What insulin resistance actually is
Insulin's job is to escort glucose from blood into muscle, liver, and fat cells. Insulin resistance means cells stop responding well to insulin, so the pancreas pumps out more to get the same job done. Fasting insulin rises. Glucose tolerance worsens. Eventually the pancreas can't keep up, fasting glucose climbs, and you're diagnosed with type 2 diabetes.
Critically: this process takes 8-15 years from the first measurable insulin elevation to a diabetes diagnosis. The window for reversal is enormous, but invisible to anyone only checking glucose, since insulin rises long before glucose does.
Why it matters early
Even before T2D, insulin resistance drives:
- Visceral fat accumulation
- Suppressed testosterone in men
- Elevated androgens in women (PCOS)
- Increased inflammation
- Cardiovascular risk
- Cognitive decline ("type 3 diabetes")
- Fatty liver
How to measure it
| Marker | Optimal | What it tells you |
|---|---|---|
| Fasting glucose | <90 mg/dL | Late marker, moves last |
| HbA1c | <5.4% | 3-month average glucose |
| Fasting insulin | <7 µIU/mL | Earlier marker, most useful |
| HOMA-IR | <1.5 | Calculated index of resistance |
| Triglyceride/HDL ratio | <1.5 | Strong proxy for insulin resistance |
Most people get only fasting glucose and HbA1c. Adding fasting insulin and calculating HOMA-IR catches insulin resistance years earlier.
The reversal protocol
- Lose 5-10% of body weight if overweight. Single biggest lever. Tirzepatide or semaglutide dramatically improves insulin sensitivity in addition to driving weight loss.
- Resistance training 3-4 days/week. Improves insulin sensitivity 30-40% independent of weight. Muscle is the body's largest glucose sink, see muscle and metabolism.
- Daily walking, 8K+ steps. Each step uses glucose; walking after meals blunts post-prandial glucose spikes.
- Protein at every meal. 1.0 g/lb of goal weight, 30+ g per meal, see protein article.
- 30+ g fiber daily.
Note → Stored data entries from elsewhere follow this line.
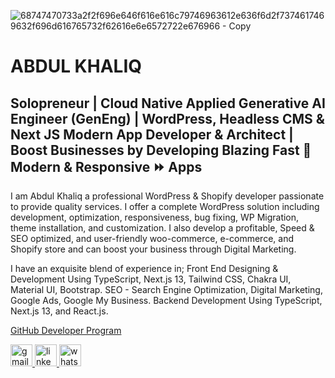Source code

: 
![68747470733a2f2f696e646f616e616c79746963612e636f6d2f7374617469632f696d616765732f62616e6e6572722e676966 - Copy](https://github.com/realabdulkhaliq/NewAgeDeveloper/assets/26642972/90edc7c2-45ad-48d8-9008-df68f54356ba)

# ABDUL KHALIQ
## Solopreneur | Cloud Native Applied Generative AI Engineer (GenEng) | WordPress, Headless CMS & Next JS Modern App Developer & Architect | Boost Businesses by Developing Blazing Fast 🚀 Modern & Responsive ⏩ Apps


I am Abdul Khaliq a professional WordPress & Shopify developer passionate to provide quality services. I offer a complete WordPress solution including development, optimization, responsiveness, bug fixing, WP Migration, theme installation, and customization. I also develop a profitable, Speed & SEO optimized, and user-friendly woo-commerce, e-commerce, and Shopify store and can boost your business through Digital Marketing.

I have an exquisite blend of experience in;
Front End Designing & Development Using TypeScript, Next.js 13, Tailwind CSS, Chakra UI, Material UI, Bootstrap.
SEO - Search Engine Optimization, Digital Marketing, Google Ads, Google My Business.
Backend Development Using TypeScript, Next.js 13, and React.js.

[GitHub Developer Program](https://docs.github.com/en/rest/guides)

<div align="left" dir="auto">
  <a href="/JahanzaibTayyab/JahanzaibTayyab/blob/main/jtayyab204@gmail.com">
    <img src="https://camo.githubusercontent.com/1af4e32e87ead12ccca9c835f529bbc258c72700ed6212cee2a41adc5274fbba/68747470733a2f2f696d672e736869656c64732e696f2f7374617469632f76313f6d6573736167653d476d61696c266c6f676f3d676d61696c266c6162656c3d26636f6c6f723d443134383336266c6f676f436f6c6f723d7768697465266c6162656c436f6c6f723d267374796c653d666f722d7468652d6261646765" height="35" alt="gmail logo" data-canonical-src="https://img.shields.io/static/v1?message=Gmail&amp;logo=gmail&amp;label=&amp;color=D14836&amp;logoColor=white&amp;labelColor=&amp;style=for-the-badge" style="max-width: 100%;">
  </a>
  <a href="https://www.linkedin.com/in/jahanzaib-tayyab-0b752913a/" rel="nofollow">
    <img src="https://camo.githubusercontent.com/59243a733d40bfccc7b3a0abf4f9b167cb25fa22378ce39b1fa4815188cba506/68747470733a2f2f696d672e736869656c64732e696f2f7374617469632f76313f6d6573736167653d4c696e6b6564496e266c6f676f3d6c696e6b6564696e266c6162656c3d26636f6c6f723d303037374235266c6f676f436f6c6f723d7768697465266c6162656c436f6c6f723d267374796c653d666f722d7468652d6261646765" height="35" alt="linkedin logo" data-canonical-src="https://img.shields.io/static/v1?message=LinkedIn&amp;logo=linkedin&amp;label=&amp;color=0077B5&amp;logoColor=white&amp;labelColor=&amp;style=for-the-badge" style="max-width: 100%;">
  </a>
  <a href="https://wa.me/+923030965057" rel="nofollow">
    <img src="https://camo.githubusercontent.com/e2fc04ac850be1320c243e1176502194209b0a87e0d89491351648972cb6abcf/68747470733a2f2f696d672e736869656c64732e696f2f7374617469632f76313f6d6573736167653d5768617473617070266c6f676f3d7768617473617070266c6162656c3d26636f6c6f723d323544333636266c6f676f436f6c6f723d7768697465266c6162656c436f6c6f723d267374796c653d666f722d7468652d6261646765" height="35" alt="whatsapp logo" data-canonical-src="https://img.shields.io/static/v1?message=Whatsapp&amp;logo=whatsapp&amp;label=&amp;color=25D366&amp;logoColor=white&amp;labelColor=&amp;style=for-the-badge" style="max-width: 100%;">
  </a>
</div>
Slows glucose absorption, feeds beneficial gut bacteria.
- Reduce refined carbs and added sugar. Don't eliminate carbs, but shift toward whole-food sources.
- Sleep 7+ hours. 4 nights of 5-hour sleep drops insulin sensitivity 16%, see sleep, cortisol, recovery.
- Magnesium adequacy. RBC mag 5.5-6.8 mg/dL, see magnesium article.
- Vitamin D adequacy. Serum 50-80 ng/mL.
Timeline of recovery
| Time | Typical changes |
|---|---|
| Week 4 | Fasting glucose drops 5-10 mg/dL; postprandial improves |
| Month 3 | Fasting insulin down 30-50%; HOMA-IR halves |
| Month 6 | HbA1c down 0.3-0.6 points; trig/HDL ratio normalizes |
| Month 12 | Many adults restore full insulin sensitivity |
Hormonal connections
Insulin resistance is upstream of and downstream from sex hormones. In men, low T worsens insulin sensitivity, which worsens T further. often improves insulin sensitivity 25-30% independent of weight loss. In women, insulin resistance drives androgen excess (PCOS pattern). In perimenopause, declining estrogen worsens insulin sensitivity. Treating both endocrine and metabolic levers together produces compound returns.
The principle: Insulin resistance is a "stack" condition. No single intervention reverses it; the combination does. The good news: each lever amplifies the others.
Bottom line
Insulin resistance is one of the most reversible metabolic conditions in modern medicine, but it's invisible if you only test glucose. Add fasting insulin to your panel, identify the issue early, and stack the right interventions. Within 6-12 months, most adults can fully reverse insulin resistance and dramatically reduce future diabetes, cardiovascular, and dementia risk.